Hash#group_by
Overview
group_by is defined on Enumerable, so it works on hashes as well as arrays. When called on a hash, it iterates over each key-value pair, applies the block to derive a group key, and returns a hash where each group key maps to an array of all entries that produced that key.
The critical thing to understand: Hash#group_by on a hash returns a hash with arrays of [key, value] pairs as values, not a hash of hashes.
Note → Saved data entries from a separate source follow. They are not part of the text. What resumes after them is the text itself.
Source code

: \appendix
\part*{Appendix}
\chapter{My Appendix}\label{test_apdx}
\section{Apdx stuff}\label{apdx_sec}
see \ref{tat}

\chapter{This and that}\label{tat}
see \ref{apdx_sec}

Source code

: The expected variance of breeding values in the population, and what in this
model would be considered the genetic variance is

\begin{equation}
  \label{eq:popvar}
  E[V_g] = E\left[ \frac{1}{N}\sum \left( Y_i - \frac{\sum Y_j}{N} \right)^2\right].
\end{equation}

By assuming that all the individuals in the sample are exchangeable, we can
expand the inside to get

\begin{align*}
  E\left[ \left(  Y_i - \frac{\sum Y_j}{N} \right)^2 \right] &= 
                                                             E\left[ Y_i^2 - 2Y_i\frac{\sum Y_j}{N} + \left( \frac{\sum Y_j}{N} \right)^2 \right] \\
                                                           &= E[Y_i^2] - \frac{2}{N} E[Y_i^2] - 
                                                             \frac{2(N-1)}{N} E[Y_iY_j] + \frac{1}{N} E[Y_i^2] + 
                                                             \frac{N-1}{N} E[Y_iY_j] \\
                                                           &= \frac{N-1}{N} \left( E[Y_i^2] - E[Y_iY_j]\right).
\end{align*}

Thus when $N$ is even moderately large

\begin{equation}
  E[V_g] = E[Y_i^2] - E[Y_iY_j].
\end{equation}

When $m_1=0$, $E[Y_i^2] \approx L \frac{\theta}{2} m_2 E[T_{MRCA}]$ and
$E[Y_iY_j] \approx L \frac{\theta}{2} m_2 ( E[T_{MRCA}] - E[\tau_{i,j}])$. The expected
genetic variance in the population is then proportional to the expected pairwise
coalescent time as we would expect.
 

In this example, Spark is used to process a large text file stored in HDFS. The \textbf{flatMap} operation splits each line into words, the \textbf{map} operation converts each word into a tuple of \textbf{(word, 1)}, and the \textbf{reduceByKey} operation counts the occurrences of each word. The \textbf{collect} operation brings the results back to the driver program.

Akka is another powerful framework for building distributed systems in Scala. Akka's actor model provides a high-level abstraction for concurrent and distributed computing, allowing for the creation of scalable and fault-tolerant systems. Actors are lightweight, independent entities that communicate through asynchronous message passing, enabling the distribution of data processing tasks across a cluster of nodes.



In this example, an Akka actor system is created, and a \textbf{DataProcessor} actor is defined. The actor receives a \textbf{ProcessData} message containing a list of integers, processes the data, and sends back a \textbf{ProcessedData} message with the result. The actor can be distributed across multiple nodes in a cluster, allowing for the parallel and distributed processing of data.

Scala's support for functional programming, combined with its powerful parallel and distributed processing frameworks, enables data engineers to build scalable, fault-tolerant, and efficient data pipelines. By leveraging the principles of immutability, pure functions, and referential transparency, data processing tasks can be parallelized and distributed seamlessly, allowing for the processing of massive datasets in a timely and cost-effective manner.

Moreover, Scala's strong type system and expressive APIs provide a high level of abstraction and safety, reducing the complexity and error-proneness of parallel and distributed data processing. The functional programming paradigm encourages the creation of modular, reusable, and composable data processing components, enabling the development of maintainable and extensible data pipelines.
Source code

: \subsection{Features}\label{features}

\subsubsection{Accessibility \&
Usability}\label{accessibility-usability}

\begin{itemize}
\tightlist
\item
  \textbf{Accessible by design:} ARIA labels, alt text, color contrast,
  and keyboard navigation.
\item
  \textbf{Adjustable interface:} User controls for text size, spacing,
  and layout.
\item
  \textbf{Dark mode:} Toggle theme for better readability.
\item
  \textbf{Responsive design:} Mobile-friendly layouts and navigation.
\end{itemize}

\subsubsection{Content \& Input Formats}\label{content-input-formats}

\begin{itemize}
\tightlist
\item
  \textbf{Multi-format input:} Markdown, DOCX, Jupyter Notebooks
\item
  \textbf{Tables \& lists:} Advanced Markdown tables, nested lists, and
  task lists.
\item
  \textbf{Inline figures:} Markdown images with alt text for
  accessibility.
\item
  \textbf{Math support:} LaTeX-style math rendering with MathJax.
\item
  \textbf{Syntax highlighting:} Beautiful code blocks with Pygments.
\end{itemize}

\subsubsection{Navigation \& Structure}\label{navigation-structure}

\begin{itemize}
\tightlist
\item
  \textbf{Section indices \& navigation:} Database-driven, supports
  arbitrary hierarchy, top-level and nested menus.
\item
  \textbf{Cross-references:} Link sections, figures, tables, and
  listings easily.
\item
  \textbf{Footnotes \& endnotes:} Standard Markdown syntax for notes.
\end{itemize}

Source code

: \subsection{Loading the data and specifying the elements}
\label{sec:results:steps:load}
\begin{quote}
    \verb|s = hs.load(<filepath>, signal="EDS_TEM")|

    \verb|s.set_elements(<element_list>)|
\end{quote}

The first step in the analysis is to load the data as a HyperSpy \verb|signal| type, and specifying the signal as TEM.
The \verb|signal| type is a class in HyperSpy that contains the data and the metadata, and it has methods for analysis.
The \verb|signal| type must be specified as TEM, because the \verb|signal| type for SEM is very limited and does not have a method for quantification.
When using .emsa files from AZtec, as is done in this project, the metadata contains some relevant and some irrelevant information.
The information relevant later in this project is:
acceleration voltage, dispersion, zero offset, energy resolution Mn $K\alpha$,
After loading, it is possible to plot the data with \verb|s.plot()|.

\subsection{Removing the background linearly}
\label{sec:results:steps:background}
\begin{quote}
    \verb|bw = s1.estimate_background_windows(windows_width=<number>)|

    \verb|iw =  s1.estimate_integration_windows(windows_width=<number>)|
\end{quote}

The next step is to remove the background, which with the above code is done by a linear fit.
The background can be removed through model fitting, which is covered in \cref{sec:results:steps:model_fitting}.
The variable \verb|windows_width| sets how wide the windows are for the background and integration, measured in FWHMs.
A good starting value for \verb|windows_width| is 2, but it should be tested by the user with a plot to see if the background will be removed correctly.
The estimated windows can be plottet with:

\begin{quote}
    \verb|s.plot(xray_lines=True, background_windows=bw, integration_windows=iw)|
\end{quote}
If you want the latter, you need to transform the result.
Signature
group_by { |(key, value)| block } -> Hash
group_by -> Enumerator
Return Value
Returns a hash where:
- Keys are the return values of the block
- Values are arrays of
[key, value]pairs that produced each key
Basic Usage
Grouping by a simple condition
numbers = [1, 2, 3, 4, 5, 6]
numbers.group_by(&:odd?) # { true => [1, 3, 5], false => [2, 4, 6] }
Grouping a hash by value condition
users = {
alice: 28,
bob: 17,
carol: 35,
dave: 22
}
users.group_by { |_name, age| age >= 25 ? "adult" : "minor" }
# { "adult" => [[:alice, 28], [:carol, 35]], "minor" => [[:bob, 17], [:dave, 22]] }
Grouping by string length
words = ["apple", "apricot", "banana", "blueberry", "cherry"]
words.group_by(&:length)
# { 5 => ["apple"], 7 => ["apricot", "banana"], 9 => ["blueberry", "cherry"] }
Common Use Cases
Counting by category
orders = [
{ product: "Widget", status: "shipped" },
{ product: "Gadget", status: "pending" },
{ product: "Gizmo", status: "shipped" },
{ product: "Widget", status: "processing" }
]
orders.group_by { |o| o[:status] }.transform_values(&:length)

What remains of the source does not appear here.